YOUR GOAL |
For each line below that includes the word "vbox", make a copy.

Rendered images with source text:
+ + +

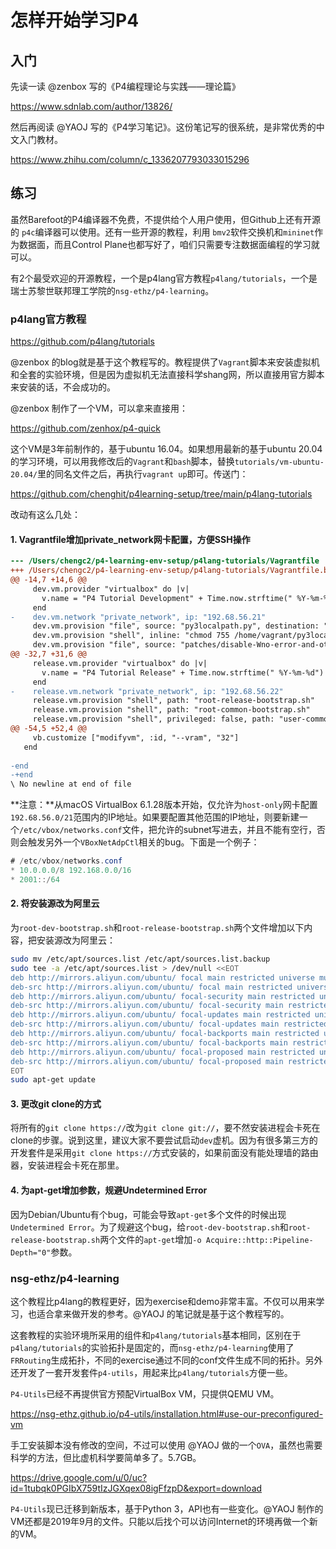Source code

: # 怎样开始学习P4

## 入门

先读一读 @zenbox 写的《P4编程理论与实践——理论篇》

https://www.sdnlab.com/author/13826/

然后再阅读 @YAOJ 写的《P4学习笔记》。这份笔记写的很系统，是非常优秀的中文入门教材。

https://www.zhihu.com/column/c_1336207793033015296

## 练习

虽然Barefoot的P4编译器不免费，不提供给个人用户使用，但Github上还有开源的 `p4c`编译器可以使用。还有一些开源的教程，利用 `bmv2`软件交换机和`mininet`作为数据面，而且Control Plane也都写好了，咱们只需要专注数据面编程的学习就可以。

有2个最受欢迎的开源教程，一个是p4lang官方教程`p4lang/tutorials`，一个是瑞士苏黎世联邦理工学院的`nsg-ethz/p4-learning`。

### p4lang官方教程

https://github.com/p4lang/tutorials

@zenbox 的blog就是基于这个教程写的。教程提供了`Vagrant`脚本来安装虚拟机和全套的实验环境，但是因为虚拟机无法直接科学shang网，所以直接用官方脚本来安装的话，不会成功的。

@zenbox 制作了一个VM，可以拿来直接用：

https://github.com/zenhox/p4-quick

这个VM是3年前制作的，基于ubuntu 16.04。如果想用最新的基于ubuntu 20.04的学习环境，可以用我修改后的`Vagrant`和`bash`脚本，替换`tutorials/vm-ubuntu-20.04/`里的同名文件之后，再执行`vagrant up`即可。传送门：

https://github.com/chenghit/p4learning-setup/tree/main/p4lang-tutorials

改动有这么几处：

#### 1. Vagrantfile增加private_network网卡配置，方便SSH操作

```diff
--- /Users/chengc2/p4-learning-env-setup/p4lang-tutorials/Vagrantfile	Sun Jan 30 12:42:59 2022
+++ /Users/chengc2/p4-learning-env-setup/p4lang-tutorials/Vagrantfile.backup.rb	Sun Jan 30 13:35:35 2022
@@ -14,7 +14,6 @@
     dev.vm.provider "virtualbox" do |v|
       v.name = "P4 Tutorial Development" + Time.now.strftime(" %Y-%m-%d")
     end
-    dev.vm.network "private_network", ip: "192.68.56.21"
     dev.vm.provision "file", source: "py3localpath.py", destination: "/home/vagrant/py3localpath.py"
     dev.vm.provision "shell", inline: "chmod 755 /home/vagrant/py3localpath.py"
     dev.vm.provision "file", source: "patches/disable-Wno-error-and-other-small-changes.diff", destination: "/home/vagrant/patches/disable-Wno-error-and-other-small-changes.diff"
@@ -32,7 +31,6 @@
     release.vm.provider "virtualbox" do |v|
       v.name = "P4 Tutorial Release" + Time.now.strftime(" %Y-%m-%d")
     end
-    release.vm.network "private_network", ip: "192.68.56.22"
     release.vm.provision "shell", path: "root-release-bootstrap.sh"
     release.vm.provision "shell", path: "root-common-bootstrap.sh"
     release.vm.provision "shell", privileged: false, path: "user-common-bootstrap.sh"
@@ -54,5 +52,4 @@
     vb.customize ["modifyvm", :id, "--vram", "32"]
   end
 
-end
-+end
\ No newline at end of file
```

**注意：**从macOS VirtualBox 6.1.28版本开始，仅允许为`host-only`网卡配置`192.68.56.0/21`范围内的IP地址。如果要配置其他范围的IP地址，则要新建一个`/etc/vbox/networks.conf`文件，把允许的subnet写进去，并且不能有空行，否则会触发另外一个`VBoxNetAdpCtl`相关的bug。下面是一个例子：

```java
# /etc/vbox/networks.conf
* 10.0.0.0/8 192.168.0.0/16
* 2001::/64
```

#### 2. 将安装源改为阿里云

为`root-dev-bootstrap.sh`和`root-release-bootstrap.sh`两个文件增加以下内容，把安装源改为阿里云：

```bash
sudo mv /etc/apt/sources.list /etc/apt/sources.list.backup
sudo tee -a /etc/apt/sources.list > /dev/null <<EOT
deb http://mirrors.aliyun.com/ubuntu/ focal main restricted universe multiverse
deb-src http://mirrors.aliyun.com/ubuntu/ focal main restricted universe multiverse
deb http://mirrors.aliyun.com/ubuntu/ focal-security main restricted universe multiverse
deb-src http://mirrors.aliyun.com/ubuntu/ focal-security main restricted universe multiverse
deb http://mirrors.aliyun.com/ubuntu/ focal-updates main restricted universe multiverse
deb-src http://mirrors.aliyun.com/ubuntu/ focal-updates main restricted universe multiverse
deb http://mirrors.aliyun.com/ubuntu/ focal-backports main restricted universe multiverse
deb-src http://mirrors.aliyun.com/ubuntu/ focal-backports main restricted universe multiverse
deb http://mirrors.aliyun.com/ubuntu/ focal-proposed main restricted universe multiverse
deb-src http://mirrors.aliyun.com/ubuntu/ focal-proposed main restricted universe multiverse
EOT
sudo apt-get update
```

#### 3. 更改git clone的方式

将所有的`git clone https://`改为`git clone git://`，要不然安装进程会卡死在clone的步骤。说到这里，建议大家不要尝试启动`dev`虚机。因为有很多第三方的开发套件是采用`git clone https://`方式安装的，如果前面没有能处理墙的路由器，安装进程会卡死在那里。

#### 4. 为apt-get增加参数，规避Undetermined Error

因为Debian/Ubuntu有个bug，可能会导致`apt-get`多个文件的时候出现`Undetermined Error`。为了规避这个bug，给`root-dev-bootstrap.sh`和`root-release-bootstrap.sh`两个文件的`apt-get`增加`-o Acquire::http::Pipeline-Depth="0"`参数。

### nsg-ethz/p4-learning

这个教程比p4lang的教程更好，因为exercise和demo非常丰富。不仅可以用来学习，也适合拿来做开发的参考。@YAOJ 的笔记就是基于这个教程写的。

这套教程的实验环境所采用的组件和`p4lang/tutorials`基本相同，区别在于`p4lang/tutorials`的实验拓扑是固定的，而`nsg-ethz/p4-learning`使用了`FRRouting`生成拓扑，不同的exercise通过不同的conf文件生成不同的拓扑。另外还开发了一套开发套件`p4-utils`，用起来比`p4lang/tutorials`方便一些。

`P4-Utils`已经不再提供官方预配VirtualBox VM，只提供QEMU VM。

https://nsg-ethz.github.io/p4-utils/installation.html#use-our-preconfigured-vm

手工安装脚本没有修改的空间，不过可以使用 @YAOJ 做的一个`OVA`，虽然也需要科学的方法，但比虚机科学要简单多了。5.7GB。

https://drive.google.com/u/0/uc?id=1tubqk0PGIbX759tIzJGXqex08igFfzpD&export=download

`P4-Utils`现已迁移到新版本，基于Python 3，API也有一些变化。@YAOJ 制作的VM还都是2019年9月的文件。只能以后找个可以访问Internet的环境再做一个新的VM。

+ + +

WRITTEN RESPONSE |
**注意：**从macOS VirtualBox 6.1.28版本开始，仅允许为`host-only`网卡配置`192.68.56.0/21`范围内的IP地址。如果要配置其他范围的IP地址，则要新建一个`/etc/vbox/networks.conf`文件，把允许的subnet写进去，并且不能有空行，否则会触发另外一个`VBoxNetAdpCtl`相关的bug。下面是一个例子：
# /etc/vbox/networks.conf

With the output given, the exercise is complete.